Continuity equation
- Fluid Mechanics Unclassified
from 「Fluid Mechanics」: Landau, L.D. & Lifschitz, E.M.
The continuity equation.
Continuity equation
In fluid dynamics, the continuity equation states that the rate at which mass enters a system is equal to the rate at which mass leaves the system plus the accumulation of mass within the system.
\[ \pdv{\rho}{t} + \div(\rho\b{u}) = 0 \]
where $\rho$ is the density of the fluid, $\b{u}$ is the velocity of the fluid, and $t$ is time.

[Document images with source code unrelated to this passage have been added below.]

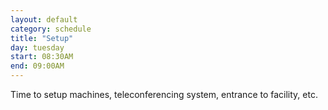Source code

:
 ```yaml
---
layout: default
category: schedule
title: "Setup"
day: tuesday
start: 08:30AM
end: 09:00AM
---
```


Time to setup machines, teleconferencing system, entrance to facility, etc.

The continuity equation is a consequence of the conservation of mass, and we’ll derive the equation from the assumption now.
Derivation
We consider some volume $V_0$ of space. The change per unit time in the mass of fluid in this volume should be the same as the quantity flowing in unit time through the surface of the volume. Therefore, we can write as follows:
\[ \pdv{ }{t}\int_{V_0}\rho \dd{V} = -\oint_{\partial V_0}\rho\b{u}\cdot\d{\b{S}} \]
The surface integral can be transformed by the divergence theorem to a volume integral, thus:
\[ \pdv{ }{t}\int_{V_0}\rho \dd{V} = -\int_{V_0}\div(\rho\b{u}) \dd{V} \nl\;\nl \int_{V_0}\left[ \pdv{\rho}{t}+\div(\rho\b{u})\right] \d V = 0 \]
Since the equation must hold for any volume $V_0$, the integrand must vanish.
\[ \pdv{\rho}{t} + \div(\rho\b{u}) = 0 \]
Defining the vector $\b{j}$ as $\rho\b{u}$, we can write the continuity equation as:
\[ \pdv{\rho}{t} + \div\b{j} = 0 \]
Here $\b{j}$ is called the momentum density. Its direction is that of the motion of the fluid, while its magnitude equals the mass of fluid flowing in unit time through unit area perpendicular to the velocity.
Interpretation
Expanding the expression for the momentum density, we have:
\[ \pdv{\rho}{t} + \rho\div\b{u} + (\nabla\rho)\cdot\b{u} = 0 \]
We can simplyfy the equation by the material derivative,
\[ \frac{D}{Dt} = \pdv{ }{t} + \b{u}\cdot\nabla \]
we get the following equation.
\[ \frac{D\rho}{Dt} + \rho\nabla\cdot\b{u} = 0 \]
A change in the density over time should be proportional to the divergence of the velocity field. So if the fluid is incompressible, the divergence of the velocity field must be zero, which is expressed as:
\[ \nabla\cdot\b{u} = 0 \]